# Aim of the task
I need the records below retyped exactly.

# Dataset excerpts
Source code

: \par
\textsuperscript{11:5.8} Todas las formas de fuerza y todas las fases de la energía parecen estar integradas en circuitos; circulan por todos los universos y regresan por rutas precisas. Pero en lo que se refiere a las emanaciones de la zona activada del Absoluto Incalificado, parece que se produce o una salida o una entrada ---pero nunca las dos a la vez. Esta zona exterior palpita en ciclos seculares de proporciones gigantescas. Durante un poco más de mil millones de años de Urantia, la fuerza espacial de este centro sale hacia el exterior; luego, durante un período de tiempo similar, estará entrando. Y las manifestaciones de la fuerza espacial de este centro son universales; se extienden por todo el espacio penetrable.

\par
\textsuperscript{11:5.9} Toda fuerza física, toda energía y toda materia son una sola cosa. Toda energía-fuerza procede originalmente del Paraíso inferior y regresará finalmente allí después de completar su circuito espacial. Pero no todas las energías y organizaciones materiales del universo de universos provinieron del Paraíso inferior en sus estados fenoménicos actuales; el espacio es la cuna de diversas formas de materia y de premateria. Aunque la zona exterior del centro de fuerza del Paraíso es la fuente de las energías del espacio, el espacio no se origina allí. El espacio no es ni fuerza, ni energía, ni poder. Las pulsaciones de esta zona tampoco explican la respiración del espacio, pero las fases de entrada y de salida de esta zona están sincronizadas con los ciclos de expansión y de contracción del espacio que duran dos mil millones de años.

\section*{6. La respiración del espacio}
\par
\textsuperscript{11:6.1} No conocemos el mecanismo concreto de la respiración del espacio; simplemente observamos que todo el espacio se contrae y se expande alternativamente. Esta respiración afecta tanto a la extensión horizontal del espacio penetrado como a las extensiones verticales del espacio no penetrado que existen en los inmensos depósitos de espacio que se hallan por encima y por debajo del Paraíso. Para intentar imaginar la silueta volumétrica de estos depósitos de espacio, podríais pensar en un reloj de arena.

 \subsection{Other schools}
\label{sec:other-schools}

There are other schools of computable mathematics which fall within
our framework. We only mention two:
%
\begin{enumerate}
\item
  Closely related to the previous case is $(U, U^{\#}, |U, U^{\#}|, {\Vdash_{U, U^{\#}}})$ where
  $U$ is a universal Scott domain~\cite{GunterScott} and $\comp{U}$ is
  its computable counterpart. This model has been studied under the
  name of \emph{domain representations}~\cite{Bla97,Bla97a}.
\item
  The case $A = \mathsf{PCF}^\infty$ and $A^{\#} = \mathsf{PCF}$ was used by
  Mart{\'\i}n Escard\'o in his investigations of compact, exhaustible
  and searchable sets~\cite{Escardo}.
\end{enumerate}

# Result below
Source code

: \par
\textsuperscript{11:5.8} Todas las formas de fuerza y todas las fases de la energía parecen estar integradas en circuitos; circulan por todos los universos y regresan por rutas precisas. Pero en lo que se refiere a las emanaciones de la zona activada del Absoluto Incalificado, parece que se produce o una salida o una entrada ---pero nunca las dos a la vez. Esta zona exterior palpita en ciclos seculares de proporciones gigantescas. Durante un poco más de mil millones de años de Urantia, la fuerza espacial de este centro sale hacia el exterior; luego, durante un período de tiempo similar, estará entrando. Y las manifestaciones de la fuerza espacial de este centro son universales; se extienden por todo el espacio penetrable.

\par
\textsuperscript{11:5.9} Toda fuerza física, toda energía y toda materia son una sola cosa. Toda energía-fuerza procede originalmente del Paraíso inferior y regresará finalmente allí después de completar su circuito espacial. Pero no todas las energías y organizaciones materiales del universo de universos provinieron del Paraíso inferior en sus estados fenoménicos actuales; el espacio es la cuna de diversas formas de materia y de premateria. Aunque la zona exterior del centro de fuerza del Paraíso es la fuente de las energías del espacio, el espacio no se origina allí. El espacio no es ni fuerza, ni energía, ni poder. Las pulsaciones de esta zona tampoco explican la respiración del espacio, pero las fases de entrada y de salida de esta zona están sincronizadas con los ciclos de expansión y de contracción del espacio que duran dos mil millones de años.

\section*{6. La respiración del espacio}
\par
\textsuperscript{11:6.1} No conocemos el mecanismo concreto de la respiración del espacio; simplemente observamos que todo el espacio se contrae y se expande alternativamente. Esta respiración afecta tanto a la extensión horizontal del espacio penetrado como a las extensiones verticales del espacio no penetrado que existen en los inmensos depósitos de espacio que se hallan por encima y por debajo del Paraíso. Para intentar imaginar la silueta volumétrica de estos depósitos de espacio, podríais pensar en un reloj de arena.

 \subsection{Other schools}
\label{sec:other-schools}

There are other schools of computable mathematics which fall within
our framework. We only mention two:
%
\begin{enumerate}
\item
  Closely related to the previous case is $(U, U^{\#}, |U, U^{\#}|, {\Vdash_{U, U^{\#}}})$ where
  $U$ is a universal Scott domain~\cite{GunterScott} and $\comp{U}$ is
  its computable counterpart. This model has been studied under the
  name of \emph{domain representations}~\cite{Bla97,Bla97a}.
\item
  The case $A = \mathsf{PCF}^\infty$ and $A^{\#} = \mathsf{PCF}$ was used by
  Mart{\'\i}n Escard\'o in his investigations of compact, exhaustible
  and searchable sets~\cite{Escardo}.
\end{enumerate}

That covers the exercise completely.